#### Instructions to follow:
Whenever a line in this data holds the word "utils", report that line in full.

#### Available data:
• • • • • • •

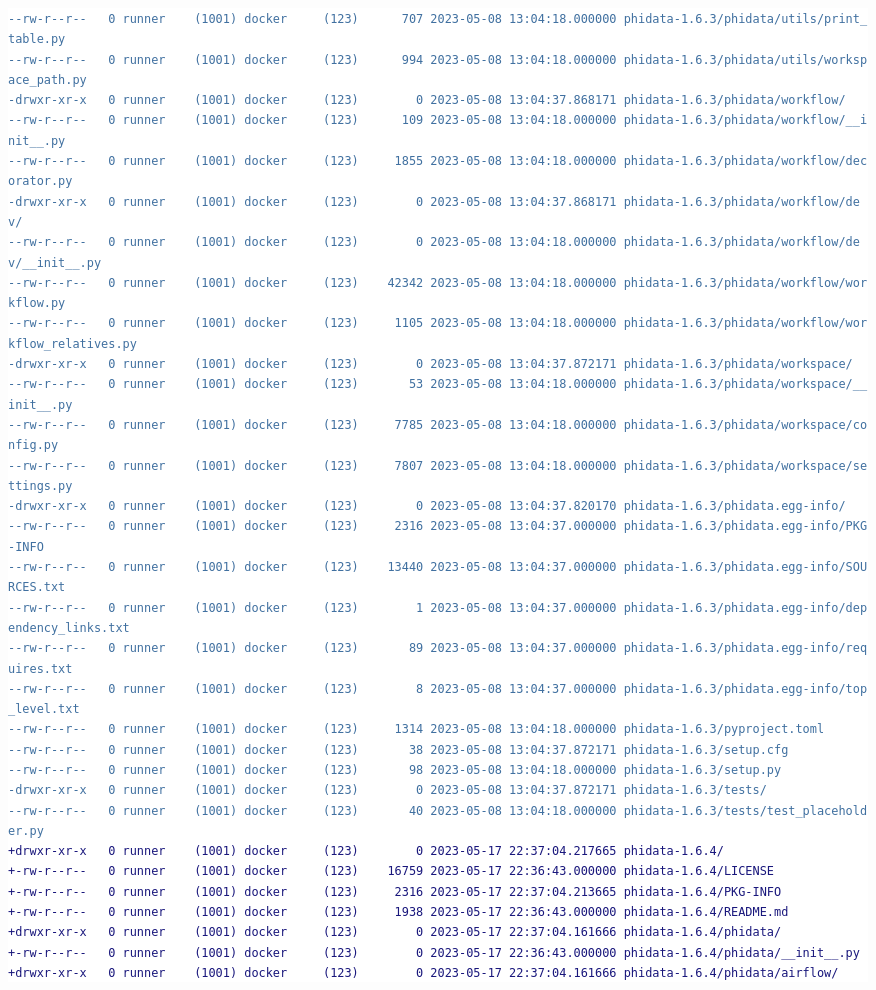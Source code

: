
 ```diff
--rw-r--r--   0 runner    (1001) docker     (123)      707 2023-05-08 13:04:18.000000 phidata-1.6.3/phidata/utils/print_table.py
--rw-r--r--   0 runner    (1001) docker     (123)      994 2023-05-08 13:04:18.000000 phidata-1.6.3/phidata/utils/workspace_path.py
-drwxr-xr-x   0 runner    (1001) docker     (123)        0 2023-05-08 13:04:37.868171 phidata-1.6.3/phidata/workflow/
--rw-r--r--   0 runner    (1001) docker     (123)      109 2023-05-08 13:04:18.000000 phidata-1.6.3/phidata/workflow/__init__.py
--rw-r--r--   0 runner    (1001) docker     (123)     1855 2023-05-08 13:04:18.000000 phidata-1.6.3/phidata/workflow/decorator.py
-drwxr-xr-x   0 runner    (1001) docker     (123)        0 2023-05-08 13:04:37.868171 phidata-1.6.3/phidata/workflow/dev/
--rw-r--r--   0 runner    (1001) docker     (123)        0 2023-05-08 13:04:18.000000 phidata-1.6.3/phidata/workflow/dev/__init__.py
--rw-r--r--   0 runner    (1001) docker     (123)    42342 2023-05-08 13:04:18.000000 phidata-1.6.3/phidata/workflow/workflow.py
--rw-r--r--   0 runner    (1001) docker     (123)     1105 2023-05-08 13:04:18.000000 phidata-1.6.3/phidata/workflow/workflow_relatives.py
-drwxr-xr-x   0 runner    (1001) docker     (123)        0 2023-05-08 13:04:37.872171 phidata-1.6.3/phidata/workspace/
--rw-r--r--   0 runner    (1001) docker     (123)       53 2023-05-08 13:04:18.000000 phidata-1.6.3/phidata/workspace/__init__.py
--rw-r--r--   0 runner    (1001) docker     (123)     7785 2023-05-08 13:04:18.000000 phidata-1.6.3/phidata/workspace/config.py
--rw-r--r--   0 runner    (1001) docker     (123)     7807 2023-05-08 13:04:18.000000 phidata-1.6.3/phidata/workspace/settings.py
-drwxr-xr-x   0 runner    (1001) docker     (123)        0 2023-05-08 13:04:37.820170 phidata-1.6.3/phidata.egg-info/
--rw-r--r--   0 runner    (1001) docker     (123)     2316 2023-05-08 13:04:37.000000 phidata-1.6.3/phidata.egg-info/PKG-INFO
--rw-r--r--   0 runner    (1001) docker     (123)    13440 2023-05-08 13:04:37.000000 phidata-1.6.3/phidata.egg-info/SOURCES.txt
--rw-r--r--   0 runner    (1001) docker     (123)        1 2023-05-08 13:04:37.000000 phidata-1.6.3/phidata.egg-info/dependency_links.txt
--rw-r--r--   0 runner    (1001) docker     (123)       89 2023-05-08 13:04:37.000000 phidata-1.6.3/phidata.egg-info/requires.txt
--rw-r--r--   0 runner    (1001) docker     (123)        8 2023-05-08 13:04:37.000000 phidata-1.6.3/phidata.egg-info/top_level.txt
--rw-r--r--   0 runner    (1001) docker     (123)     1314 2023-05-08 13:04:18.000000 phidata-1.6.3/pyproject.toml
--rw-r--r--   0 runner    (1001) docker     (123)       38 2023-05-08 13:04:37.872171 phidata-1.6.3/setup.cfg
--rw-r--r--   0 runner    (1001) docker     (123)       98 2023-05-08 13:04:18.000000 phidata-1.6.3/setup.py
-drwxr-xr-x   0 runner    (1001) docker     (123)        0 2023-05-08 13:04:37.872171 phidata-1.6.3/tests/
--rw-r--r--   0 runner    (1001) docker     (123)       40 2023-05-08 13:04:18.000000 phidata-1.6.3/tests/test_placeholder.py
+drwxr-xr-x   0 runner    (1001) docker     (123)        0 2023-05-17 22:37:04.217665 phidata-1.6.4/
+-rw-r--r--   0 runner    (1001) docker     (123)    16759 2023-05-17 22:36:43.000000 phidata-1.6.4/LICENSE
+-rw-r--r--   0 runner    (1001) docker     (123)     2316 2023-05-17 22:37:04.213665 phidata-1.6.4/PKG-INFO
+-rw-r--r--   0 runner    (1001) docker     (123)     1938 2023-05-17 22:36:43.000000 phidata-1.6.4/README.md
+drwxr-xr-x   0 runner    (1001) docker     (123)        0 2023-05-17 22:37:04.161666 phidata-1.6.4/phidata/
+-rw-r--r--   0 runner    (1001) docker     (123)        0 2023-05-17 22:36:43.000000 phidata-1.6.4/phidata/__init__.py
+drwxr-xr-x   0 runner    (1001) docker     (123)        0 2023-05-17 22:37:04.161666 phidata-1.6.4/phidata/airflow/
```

• • • • • • •

#### Exercise result:
--rw-r--r--   0 runner    (1001) docker     (123)      707 2023-05-08 13:04:18.000000 phidata-1.6.3/phidata/utils/print_table.py
--rw-r--r--   0 runner    (1001) docker     (123)      994 2023-05-08 13:04:18.000000 phidata-1.6.3/phidata/utils/workspace_path.py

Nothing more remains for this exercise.